Regional efforts to save the waters of the Colorado River could dry up the Salton Sea

  • The Salton Sea relies on runoff from agriculture in the Imperial Valley, which gets its water supply from the Colorado River.

  • The Colorado River basin is in the midst of a 23-year megadrought exacerbated by climate change.

  • This drought is shrinking the amount of water available to the agricultural industries, utilities, wildlife, and millions of people who rely on the river to survive.

  • Current negotiations around water allocations from the river would provide lower levels for Imperial Valley agriculture, meaning even less runoff into the Salton Sea, making it shrink even faster.

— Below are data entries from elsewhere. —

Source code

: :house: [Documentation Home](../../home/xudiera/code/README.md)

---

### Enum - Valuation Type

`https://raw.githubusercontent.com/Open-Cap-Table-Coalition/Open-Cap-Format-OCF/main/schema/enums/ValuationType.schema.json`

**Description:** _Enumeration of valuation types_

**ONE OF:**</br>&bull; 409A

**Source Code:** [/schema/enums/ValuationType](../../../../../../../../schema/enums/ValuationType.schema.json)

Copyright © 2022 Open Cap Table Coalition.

This could seriously affect the health and livelihoods of communities around the Sea

  • More than 12,000 people live in communities directly around the Salton Sea, with more than 650,000 in the larger air basin

  • Many communities living in rural areas around the Sea experience higher levels of poverty and unemployment, substandard housing and public infrastructure, lack of access to health care, and exposure to environmental hazards

  • The air quality in the Salton Sea Air Basin does not meet state or federal standards for particulate matter and ground level ozone. The continued evaporation at the Sea causes lake levels to recede, leading to increased exposure of contaminated playa and concentration of fertilizers, sulfides, metals, pesticides, and other salts in existing water.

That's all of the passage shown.